Plans to remove BBC singers send ‘incredibly bleak message’: letter

A letter published in The Times, and signed by representatives of the UK’s independent professional choral ensembles, called the decision “a huge false economy”.

The decision to close BBC Singers, announced last week, would mean the loss of 20 positions, the BBC previously confirmed.

The corporation has also announced plans to reduce salaried orchestral positions in BBC English orchestras by around 20%.

The signatories said they and other members were “united in our utter dismay” at the planned disbandment of the UK’s only full-time professional chamber choir.

“This decision is indicative of the continuing devaluation of choral music and of the nation’s rich and excellent choral heritage,” the letter states.

“In Germany there are seven radio choirs, but the BBC, rightly proud of being a world leader, is proposing to abolish the only one in the UK.”

The letter continued: “BBC Singers have an incredible track record of introducing a wide range of people, including new generations of children, to the life-enhancing benefits of choral singing.

Lloyd Coleman and Raymond Yui
Lloyd Coleman and composer Raymond Yui (The Ivors Academy/PA)

“With tight and precarious budgets, it is difficult for many independent ensembles to match the BBC’s output in this area. We are immensely stronger together.

“Our internationally revered choral sector operates within a fragile and interdependent ecology, with professional singers gaining experience and employment opportunities in different ensembles.

“BBC singers are a fundamental part of that, and this decision sends an incredibly bleak message to those considering entering the profession.

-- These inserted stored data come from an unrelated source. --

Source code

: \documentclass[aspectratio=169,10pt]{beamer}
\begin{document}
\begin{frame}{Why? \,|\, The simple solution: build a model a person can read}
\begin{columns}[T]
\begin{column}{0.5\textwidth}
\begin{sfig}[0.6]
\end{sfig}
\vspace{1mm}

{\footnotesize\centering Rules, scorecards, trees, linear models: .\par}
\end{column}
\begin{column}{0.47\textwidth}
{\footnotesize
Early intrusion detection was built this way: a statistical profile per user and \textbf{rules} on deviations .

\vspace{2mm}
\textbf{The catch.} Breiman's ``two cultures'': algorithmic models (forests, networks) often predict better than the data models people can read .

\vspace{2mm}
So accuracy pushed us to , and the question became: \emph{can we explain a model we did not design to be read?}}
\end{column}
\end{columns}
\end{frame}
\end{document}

“While we recognize the financial pressures facing the BBC, this decision is a huge false economy.”

The Times letter is the latest appeal to the BBC to reconsider its decision.

Earlier this week, Ivors Academy Classical Council Chairman Lloyd Coleman urged the BBC to reconsider proposed cuts to classical music performance groups and warned of the consequences for the future of music.

Coleman’s letter was signed by 462 musicians showing their support for BBC singers and artists affected by the proposed cuts.

The BBC previously said the plans follow a 2022 review looking at the classical sector and its role within it, and form part of a new strategy for classical music that “prioritises quality, agility and impact”.

The move is part of a plan “to invest more widely in the future of choral singing across the UK” and launch a choral development program for new talent, the broadcaster said.